With our new system, reputation is exactly as it sounds. It is calculated entirely off of a member's up and down votes, which I encourage everyone to use. Not only do up/down votes let the community know about the reputation of the member, it also lets the community know the quality of the contribution.
Enter the Pixel. The Pixel is our way of valuing all the other stuff and more. Pixels reflect your activity as a member - you earn pixels by doing things on GameDev.net, such as posting a topic in the forums. If reputation is a measure of a member's helpfulness and quality, then pixels are a measure of a member's activity.
In fact, if we gamify GameDev.net, then pixels are your score.
But be aware, you can also lose pixels. One way is simply through decay. If you stop using GameDev.net then your balance will decrease.

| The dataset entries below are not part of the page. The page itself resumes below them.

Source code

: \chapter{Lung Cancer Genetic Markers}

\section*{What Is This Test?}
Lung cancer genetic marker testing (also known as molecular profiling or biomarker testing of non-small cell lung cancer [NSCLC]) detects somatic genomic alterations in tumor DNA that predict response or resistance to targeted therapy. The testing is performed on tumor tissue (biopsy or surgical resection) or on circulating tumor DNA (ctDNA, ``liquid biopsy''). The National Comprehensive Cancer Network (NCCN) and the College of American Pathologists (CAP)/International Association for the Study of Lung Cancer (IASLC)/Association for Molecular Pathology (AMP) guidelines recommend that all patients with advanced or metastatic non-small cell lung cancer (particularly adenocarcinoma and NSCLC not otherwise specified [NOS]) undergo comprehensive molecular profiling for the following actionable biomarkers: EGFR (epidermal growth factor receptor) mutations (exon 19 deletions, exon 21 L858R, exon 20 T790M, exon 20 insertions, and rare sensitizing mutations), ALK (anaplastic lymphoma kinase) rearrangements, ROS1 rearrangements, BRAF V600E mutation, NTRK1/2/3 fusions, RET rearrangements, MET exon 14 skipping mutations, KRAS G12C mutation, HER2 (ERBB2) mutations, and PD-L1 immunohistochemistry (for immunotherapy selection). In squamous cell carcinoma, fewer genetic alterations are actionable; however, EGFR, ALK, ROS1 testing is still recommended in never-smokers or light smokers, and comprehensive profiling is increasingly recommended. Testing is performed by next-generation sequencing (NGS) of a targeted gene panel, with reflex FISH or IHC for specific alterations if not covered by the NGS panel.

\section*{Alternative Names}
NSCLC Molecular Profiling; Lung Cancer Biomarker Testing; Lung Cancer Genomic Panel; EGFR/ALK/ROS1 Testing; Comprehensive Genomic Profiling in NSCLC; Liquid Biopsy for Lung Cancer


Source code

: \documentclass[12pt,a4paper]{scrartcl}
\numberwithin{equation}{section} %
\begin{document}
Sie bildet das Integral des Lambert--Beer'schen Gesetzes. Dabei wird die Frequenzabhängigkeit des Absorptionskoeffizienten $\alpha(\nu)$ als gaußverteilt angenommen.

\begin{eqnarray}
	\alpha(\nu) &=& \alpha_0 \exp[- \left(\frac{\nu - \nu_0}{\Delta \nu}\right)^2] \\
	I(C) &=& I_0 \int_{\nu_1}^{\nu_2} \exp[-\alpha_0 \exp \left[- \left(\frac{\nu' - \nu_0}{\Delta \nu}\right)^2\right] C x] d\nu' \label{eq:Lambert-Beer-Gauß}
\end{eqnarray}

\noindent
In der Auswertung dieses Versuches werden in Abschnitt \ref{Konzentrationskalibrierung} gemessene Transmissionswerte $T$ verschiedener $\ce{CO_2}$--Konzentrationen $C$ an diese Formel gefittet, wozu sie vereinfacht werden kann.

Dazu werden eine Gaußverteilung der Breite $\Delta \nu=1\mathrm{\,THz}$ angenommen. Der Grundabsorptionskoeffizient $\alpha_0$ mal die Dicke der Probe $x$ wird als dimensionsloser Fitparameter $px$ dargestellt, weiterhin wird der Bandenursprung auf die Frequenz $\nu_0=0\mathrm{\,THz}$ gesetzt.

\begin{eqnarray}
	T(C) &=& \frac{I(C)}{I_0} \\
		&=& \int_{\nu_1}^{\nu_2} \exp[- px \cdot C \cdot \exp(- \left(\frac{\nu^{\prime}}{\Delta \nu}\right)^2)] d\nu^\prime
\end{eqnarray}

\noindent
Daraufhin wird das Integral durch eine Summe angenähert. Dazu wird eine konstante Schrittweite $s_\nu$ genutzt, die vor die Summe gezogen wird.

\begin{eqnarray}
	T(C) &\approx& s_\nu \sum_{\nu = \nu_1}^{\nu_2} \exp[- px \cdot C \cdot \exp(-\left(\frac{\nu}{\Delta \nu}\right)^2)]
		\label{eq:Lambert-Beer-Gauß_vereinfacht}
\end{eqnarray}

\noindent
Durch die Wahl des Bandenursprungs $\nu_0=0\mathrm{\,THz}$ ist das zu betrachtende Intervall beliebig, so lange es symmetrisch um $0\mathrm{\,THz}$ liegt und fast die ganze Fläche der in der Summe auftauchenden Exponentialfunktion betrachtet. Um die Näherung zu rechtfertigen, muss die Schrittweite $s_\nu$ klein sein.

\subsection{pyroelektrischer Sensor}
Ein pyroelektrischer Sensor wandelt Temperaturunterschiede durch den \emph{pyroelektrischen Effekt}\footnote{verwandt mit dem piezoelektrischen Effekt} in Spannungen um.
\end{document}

If you get warned, you'll lose pixels. Basically, do something that's not conducive to the community and good content, and pixels will be taken away.
Pixels are a neat concept. We're excited about what we can do with them.
As for current reputation, we're going to see if we can normalize reputation to real upvote/downvotes. I'll make another blog post about this when we have a solution. We need some kind of reset so the new definition of reputation matches members' values.
We have a running TODO list and will be busy for a few more weeks to get the upgrade where we really want it to be. I don't want to spill too much on that, but we'll be bringing back the Image of the Day, improving the GameDev Marketplace and GameDev Jobs integrations, adding ways for you to showcase and get feedback on your projects, support for contests, and more.
We're excited because this upgrade marks a new beginning for GameDev.net, and we hope you agree.